▶ What this task involves
Filter the records down to the lines that hold the word "file", and copy each of those lines.

▶ Data section
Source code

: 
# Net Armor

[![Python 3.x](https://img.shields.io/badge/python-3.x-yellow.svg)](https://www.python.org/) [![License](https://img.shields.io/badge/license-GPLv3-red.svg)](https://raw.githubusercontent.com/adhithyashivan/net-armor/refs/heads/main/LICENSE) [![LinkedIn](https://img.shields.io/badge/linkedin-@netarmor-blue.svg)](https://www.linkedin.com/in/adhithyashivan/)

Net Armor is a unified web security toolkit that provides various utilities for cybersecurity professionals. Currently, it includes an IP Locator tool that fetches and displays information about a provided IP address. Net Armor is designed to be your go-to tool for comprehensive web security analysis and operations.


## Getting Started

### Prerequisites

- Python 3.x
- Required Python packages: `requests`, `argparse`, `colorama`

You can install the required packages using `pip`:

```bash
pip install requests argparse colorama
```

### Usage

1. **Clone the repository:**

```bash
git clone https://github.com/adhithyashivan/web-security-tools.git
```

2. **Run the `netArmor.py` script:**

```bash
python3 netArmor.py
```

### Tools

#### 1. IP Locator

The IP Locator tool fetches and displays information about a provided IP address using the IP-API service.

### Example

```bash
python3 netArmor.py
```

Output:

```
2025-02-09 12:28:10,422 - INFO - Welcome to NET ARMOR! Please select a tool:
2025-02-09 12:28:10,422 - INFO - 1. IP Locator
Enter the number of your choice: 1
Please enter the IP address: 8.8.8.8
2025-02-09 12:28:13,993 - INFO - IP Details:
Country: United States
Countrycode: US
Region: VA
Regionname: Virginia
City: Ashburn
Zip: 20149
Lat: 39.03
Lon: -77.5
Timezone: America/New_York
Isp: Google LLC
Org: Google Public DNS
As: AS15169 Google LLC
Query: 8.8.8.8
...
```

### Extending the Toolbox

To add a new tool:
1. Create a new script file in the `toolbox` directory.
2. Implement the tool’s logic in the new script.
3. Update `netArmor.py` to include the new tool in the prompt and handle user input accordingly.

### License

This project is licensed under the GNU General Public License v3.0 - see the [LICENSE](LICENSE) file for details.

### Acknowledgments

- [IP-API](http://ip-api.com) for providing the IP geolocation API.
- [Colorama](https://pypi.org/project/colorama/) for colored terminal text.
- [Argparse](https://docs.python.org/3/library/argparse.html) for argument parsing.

▶ Response for this exercise
1. Create a new script file in the `toolbox` directory.
This project is licensed under the GNU General Public License v3.0 - see the [LICENSE](LICENSE) file for details.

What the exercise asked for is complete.